I have a set of strings, for example:

"my name is john",
"i like cheese",
"what is your name",
"the cheese is in the kitchen",
"john likes cheese"

Let $S$ be union of all words appearing in the previous strings. my,name,is,john,i,like,cheese,what,your,the,in,kitchen,likes

The problem seeks an optimal combination of words, that construct the maximum number of strings from the initial set, under the following conditions :

  • Words are separated by a comma.
  • The sum of the lengths of selected words is bounded by a constant number (say 25).
  • A sting can be rebuilt only if all words occurring in this string are contained in the selected combination.

For example, the combination john,cheese,like,likes,i uses 24 characters and allows to rebuild both "i like cheese" and "john likes cheese".

Here is what I have tried to implement.

First, I sort every single word by the number of strings it's contained in. In this example:

is      (3)
cheese  (3)
john    (2)
name    (2)
my      (1)
i       (1)
like    (1)
what    (1)
your    (1)
...

So I'm now using this array: [is, cheese, john, name, my, i, like, ...], let us call it initial_array

And here is the idea of the algorithm I amm using.
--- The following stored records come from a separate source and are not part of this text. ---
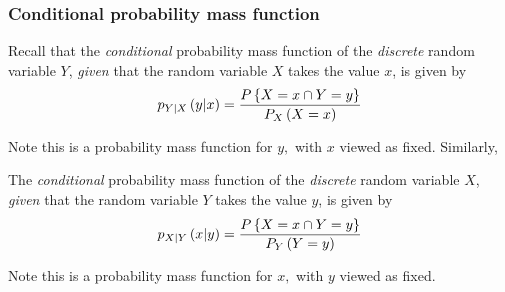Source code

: \documentclass[notes=show,handout]{beamer}
\renewcommand{\Pr}{P}
\begin{document}
\begin{frame}%

\frametitle{Conditional probability mass function}

Recall that the \emph{conditional} probability mass function of the \emph{discrete 
}random variable $Y$, \emph{given} that the random variable $X$ takes the
value $x$, is given by%
\begin{equation*}
p_{Y|X}\left( y|x\right) =\frac{\Pr \left\{ X=x\cap Y=y\right\} }{%
P_{X}\left( X=x\right) }
\end{equation*}

Note this is a probability mass function for $y,$ with $x$ viewed as
fixed. Similarly, 

\begin{definition}
The \emph{conditional} probability mass function of the 
\emph{discrete }random variable $X$, \emph{given} that the random variable $%
Y $ takes the value $y$, is given by%
\begin{equation*}
p_{X|Y}\left( x|y\right) =\frac{\Pr \left\{ X=x\cap Y=y\right\} }{%
P_{Y}\left( Y=y\right) }
\end{equation*}
\end{definition}

Note this is a probability mass function for $x,$ with $y$ viewed as
fixed.

\end{frame}%
\end{document}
First, I initialize another array of strings containin of all the strings g the first word from initial_array, let's call it new_array:

[is]

Then, while the total length of all the strings of new_array plus the commas does not exceed the limit of 25 chars, I append them:

[is,cheese] (9)
[is,cheese,john] (14)
[is,cheese,john,name] (19)
[is,cheese,john,name,my] (22)
[is,cheese,john,name,my,i] (24) --> best potential combination so far, can rebuild 1 string: "my name is john"
[is,cheese,john,name,my,i,like] (29) --> up to 25 chars

When I reach a length up to 25 chars, I try to replace the last element of new_array by the following of initial_array:

[is,cheese,john,name,my,i,what] (29) --> up to 25 chars
[is,cheese,john,name,my,i,your] (29) --> up to 25 chars
...

And when I reach the last word of initial_array, I remove it from new_array and replace the previous one by the next one of initial_array:

// if the last word of initial_array is "likes"
[is,cheese,john,name,my,i,likes] --> we reached the last word
[is,cheese,john,name,my,like] 
[is,cheese,john,name,my,like,what]
etc...

If this solution allows me to try all the possible combinations without repetitions, the running time increases exponentially as words are being added to the initial_array, and quickly becomes unusable. So I am looking for a better idea to improve this algorithm.

Thank you for your help.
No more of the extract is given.